**WHAT YOU NEED TO DO**: Each line of the data below containing "推迟满足感" needs to be listed.

───── DATA SHOWN ─────

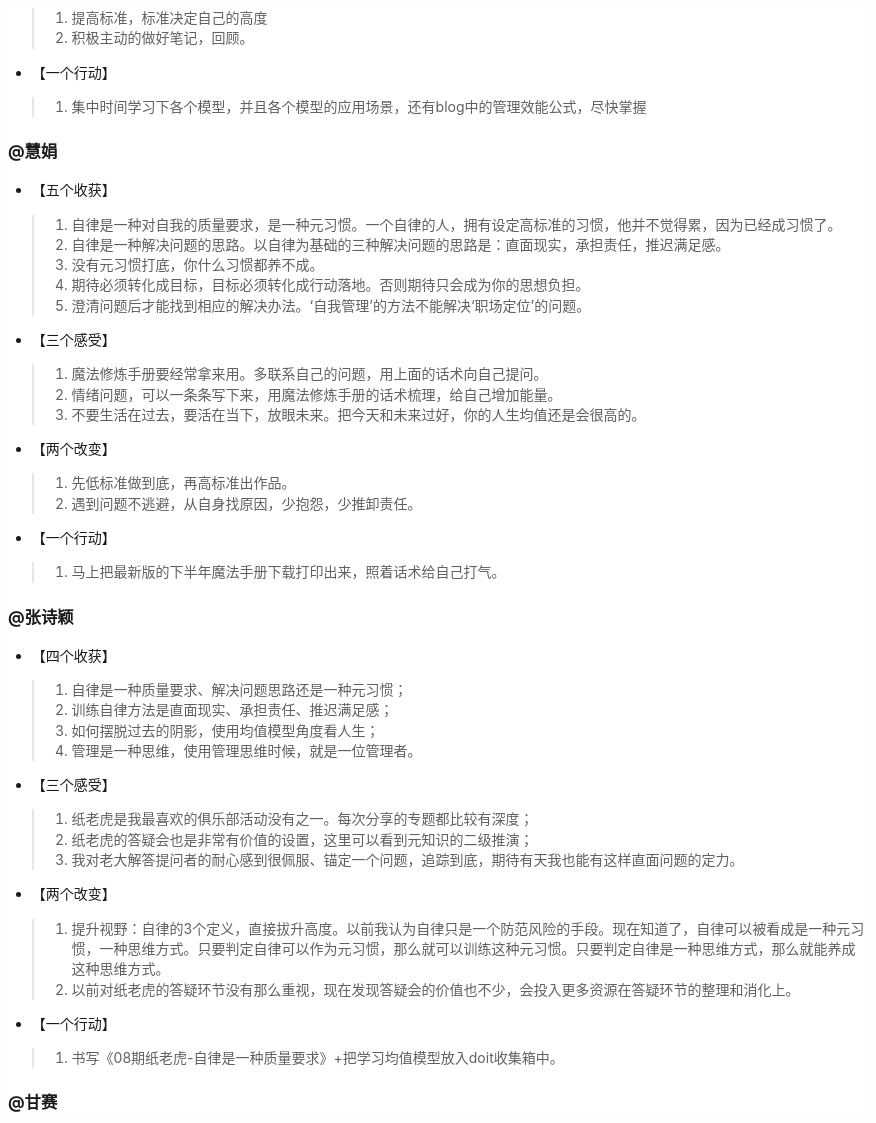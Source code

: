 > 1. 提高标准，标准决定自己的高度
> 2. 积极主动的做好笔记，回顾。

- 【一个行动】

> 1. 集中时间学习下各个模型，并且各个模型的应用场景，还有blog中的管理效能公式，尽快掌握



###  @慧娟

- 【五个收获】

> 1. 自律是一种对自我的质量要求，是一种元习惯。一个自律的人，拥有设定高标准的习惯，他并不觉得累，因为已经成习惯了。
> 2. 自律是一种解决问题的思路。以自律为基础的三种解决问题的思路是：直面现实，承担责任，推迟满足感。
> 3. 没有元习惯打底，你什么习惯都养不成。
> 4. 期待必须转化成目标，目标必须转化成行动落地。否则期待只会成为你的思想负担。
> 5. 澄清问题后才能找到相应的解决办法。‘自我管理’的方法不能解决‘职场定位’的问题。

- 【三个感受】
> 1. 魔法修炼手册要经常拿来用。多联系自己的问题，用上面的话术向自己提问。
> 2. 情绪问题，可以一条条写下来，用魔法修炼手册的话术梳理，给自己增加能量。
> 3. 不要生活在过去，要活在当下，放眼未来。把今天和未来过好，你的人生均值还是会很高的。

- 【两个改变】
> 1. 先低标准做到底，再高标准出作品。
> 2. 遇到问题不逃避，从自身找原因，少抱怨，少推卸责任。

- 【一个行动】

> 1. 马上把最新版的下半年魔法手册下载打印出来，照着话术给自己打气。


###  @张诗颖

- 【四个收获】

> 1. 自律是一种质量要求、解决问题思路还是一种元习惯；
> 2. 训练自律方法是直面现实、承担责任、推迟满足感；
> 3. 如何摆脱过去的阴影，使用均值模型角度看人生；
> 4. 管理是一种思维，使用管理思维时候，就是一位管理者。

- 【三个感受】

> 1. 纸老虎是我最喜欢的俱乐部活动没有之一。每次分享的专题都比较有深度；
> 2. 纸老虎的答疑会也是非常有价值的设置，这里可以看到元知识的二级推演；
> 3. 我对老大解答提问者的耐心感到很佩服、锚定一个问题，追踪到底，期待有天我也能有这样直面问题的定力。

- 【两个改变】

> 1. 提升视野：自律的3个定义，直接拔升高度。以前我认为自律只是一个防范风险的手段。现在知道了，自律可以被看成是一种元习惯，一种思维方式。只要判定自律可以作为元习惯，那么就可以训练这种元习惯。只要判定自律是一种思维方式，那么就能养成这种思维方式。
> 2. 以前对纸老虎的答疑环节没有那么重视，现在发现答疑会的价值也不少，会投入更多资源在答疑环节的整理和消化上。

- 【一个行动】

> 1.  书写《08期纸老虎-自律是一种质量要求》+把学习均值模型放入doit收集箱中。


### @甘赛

─────
───── DATA SHOWN ─────

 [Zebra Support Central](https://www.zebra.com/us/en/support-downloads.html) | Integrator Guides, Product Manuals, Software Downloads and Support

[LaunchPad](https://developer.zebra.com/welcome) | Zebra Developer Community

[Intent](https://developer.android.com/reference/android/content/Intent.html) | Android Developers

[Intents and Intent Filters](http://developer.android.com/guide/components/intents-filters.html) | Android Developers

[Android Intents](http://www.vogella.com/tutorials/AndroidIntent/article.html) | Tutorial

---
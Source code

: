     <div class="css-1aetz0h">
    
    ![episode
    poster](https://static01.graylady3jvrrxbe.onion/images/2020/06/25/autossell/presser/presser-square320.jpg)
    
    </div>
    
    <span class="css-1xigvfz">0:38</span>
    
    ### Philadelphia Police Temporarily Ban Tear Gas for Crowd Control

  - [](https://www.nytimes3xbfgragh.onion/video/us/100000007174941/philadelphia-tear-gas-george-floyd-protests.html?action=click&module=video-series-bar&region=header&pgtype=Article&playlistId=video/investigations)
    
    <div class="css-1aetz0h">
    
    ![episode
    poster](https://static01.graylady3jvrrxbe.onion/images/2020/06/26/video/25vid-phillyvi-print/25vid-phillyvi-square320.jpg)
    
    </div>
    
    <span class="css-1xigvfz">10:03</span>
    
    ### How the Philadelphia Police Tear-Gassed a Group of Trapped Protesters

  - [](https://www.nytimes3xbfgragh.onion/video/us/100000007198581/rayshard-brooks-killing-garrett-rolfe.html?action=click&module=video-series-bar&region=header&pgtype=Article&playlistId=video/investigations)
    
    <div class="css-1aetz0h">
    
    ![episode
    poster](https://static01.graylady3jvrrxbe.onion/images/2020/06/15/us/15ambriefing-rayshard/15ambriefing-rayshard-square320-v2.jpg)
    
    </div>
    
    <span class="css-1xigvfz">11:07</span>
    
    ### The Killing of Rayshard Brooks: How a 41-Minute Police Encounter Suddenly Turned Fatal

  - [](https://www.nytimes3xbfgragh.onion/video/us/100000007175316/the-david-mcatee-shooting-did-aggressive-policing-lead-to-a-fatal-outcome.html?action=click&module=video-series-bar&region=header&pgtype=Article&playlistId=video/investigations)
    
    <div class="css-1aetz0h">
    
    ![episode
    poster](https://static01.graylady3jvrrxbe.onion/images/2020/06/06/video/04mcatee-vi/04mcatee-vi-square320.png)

─────

**YOUR SOLUTION**:
> 2. 自律是一种解决问题的思路。以自律为基础的三种解决问题的思路是：直面现实，承担责任，推迟满足感。
> 2. 训练自律方法是直面现实、承担责任、推迟满足感；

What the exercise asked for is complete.